Work instructions => If a line of the data below holds the word "ответ", list it.
+++ Information provided +++
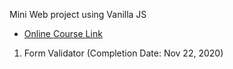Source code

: Mini Web project using Vanilla JS

- [Online Course Link](https://www.udemy.com/share/102yzoA0QSdl5TTXo=/)

1. Form Validator (Completion Date: Nov 22, 2020)
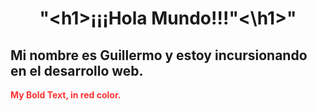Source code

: <div background="#f3f7fe">
    <h1 align="center" color="#44536B" >"&lt;h1&gt;¡¡¡Hola Mundo!!!"&lt;&#92;h1&gt;"</h1>
    <h2>Mi nombre es Guillermo y estoy incursionando en el desarrollo web.</h2>
    <strong style="color: red; opacity: 0.80;">My Bold Text, in red color.</strong>
<div>
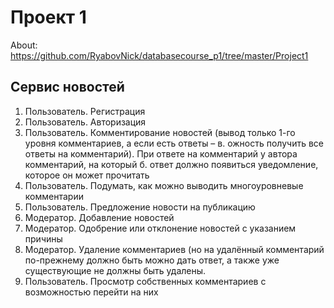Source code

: # Проект 1

About: https://github.com/RyabovNick/databasecourse_p1/tree/master/Project1

## Сервис новостей

1. Пользователь. Регистрация
2. Пользователь. Авторизация
3. Пользователь. Комментирование новостей (вывод только 1-го уровня комментариев, а если есть ответы – в. ожность получить все ответы на комментарий). При ответе на комментарий у автора комментарий, на который б. ответ должно появиться уведомление, которое он может прочитать
4. Пользователь. Подумать, как можно выводить многоуровневые комментарии
5. Пользователь. Предложение новости на публикацию
6. Модератор. Добавление новостей
7. Модератор. Одобрение или отклонение новостей с указанием причины
8. Модератор. Удаление комментариев (но на удалённый комментарий по-прежнему должно быть можно дать ответ, а также уже существующие не должны быть удалены.
9. Пользователь. Просмотр собственных комментариев с возможностью перейти на них
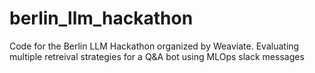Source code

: # berlin_llm_hackathon
Code for the Berlin LLM Hackathon organized by Weaviate. Evaluating multiple retreival strategies for a Q&amp;A bot using MLOps slack messages

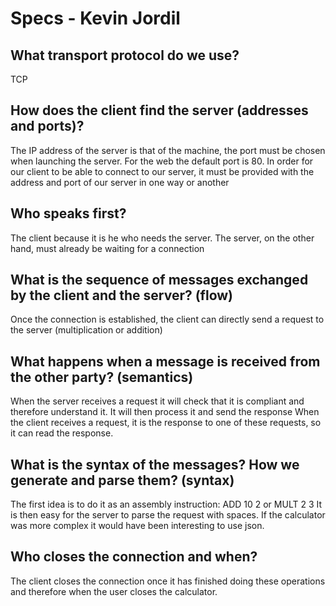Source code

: # Specs - Kevin Jordil
## What transport protocol do we use?
TCP
## How does the client find the server (addresses and ports)?
The IP address of the server is that of the machine, the port must be chosen when launching the server. For the web the default port is 80.
In order for our client to be able to connect to our server, it must be provided with the address and port of our server in one way or another
## Who speaks first?
The client because it is he who needs the server. The server, on the other hand, must already be waiting for a connection
## What is the sequence of messages exchanged by the client and the server? (flow)
Once the connection is established, the client can directly send a request to the server (multiplication or addition)
## What happens when a message is received from the other party? (semantics)
When the server receives a request it will check that it is compliant and therefore understand it. It will then process it and send the response
When the client receives a request, it is the response to one of these requests, so it can read the response.
## What is the syntax of the messages? How we generate and parse them? (syntax)
The first idea is to do it as an assembly instruction: ADD 10 2 or MULT 2 3
It is then easy for the server to parse the request with spaces.
If the calculator was more complex it would have been interesting to use json.
## Who closes the connection and when?
The client closes the connection once it has finished doing these operations and therefore when the user closes the calculator.
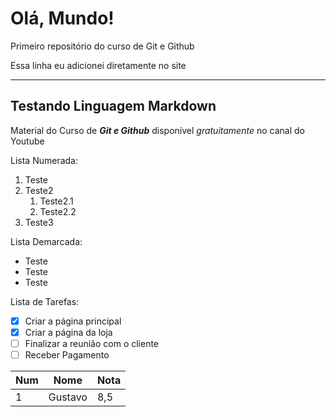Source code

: # Olá, Mundo!
 Primeiro repositório do curso de Git e Github

Essa linha eu adicionei diretamente no site

***

## Testando Linguagem Markdown

Material do Curso de __*Git e Github*__ disponível *gratuitamente* no canal do Youtube

Lista Numerada:

1. Teste
1. Teste2
   1. Teste2.1
   1. Teste2.2
1. Teste3

Lista Demarcada:

- Teste
- Teste
- Teste

Lista de Tarefas:

- [x] Criar a página principal
- [x] Criar a página da loja
- [ ] Finalizar a reunião com o cliente
- [ ] Receber Pagamento

Num | Nome | Nota
---|---|---
1|Gustavo|8,5
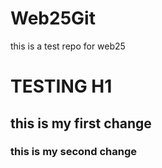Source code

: # Web25Git
this is a test repo for web25
# TESTING H1
## this is my first change
### this is my second change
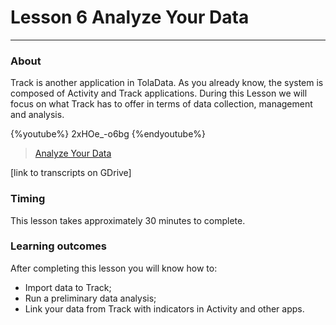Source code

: # Lesson 6 Analyze Your Data

---

### About

Track is another application in TolaData. As you already know, the system is composed of Activity and Track applications. During this Lesson we will focus on what Track has to offer in terms of data collection, management and analysis.

{%youtube%} 2xHOe_-o6bg {%endyoutube%}  
> [Analyze Your Data](https://www.youtube.com/embed/2xHOe_-o6bg?rel=0)


\[link to transcripts on GDrive\]

### Timing

This lesson takes approximately 30 minutes to complete.

### Learning outcomes

After completing this lesson you will know how to:

* Import data to Track;
* Run a preliminary data analysis;
* Link your data from Track with indicators in Activity and other apps.

## 

## 



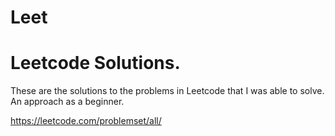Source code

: # Leet
# Leetcode Solutions.
These are the solutions to the problems in Leetcode that I was able to solve.
An approach as a beginner.

https://leetcode.com/problemset/all/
+++
Solution to the problem =>
3. Пользователь. Комментирование новостей (вывод только 1-го уровня комментариев, а если есть ответы – в. ожность получить все ответы на комментарий). При ответе на комментарий у автора комментарий, на который б. ответ должно появиться уведомление, которое он может прочитать
8. Модератор. Удаление комментариев (но на удалённый комментарий по-прежнему должно быть можно дать ответ, а также уже существующие не должны быть удалены.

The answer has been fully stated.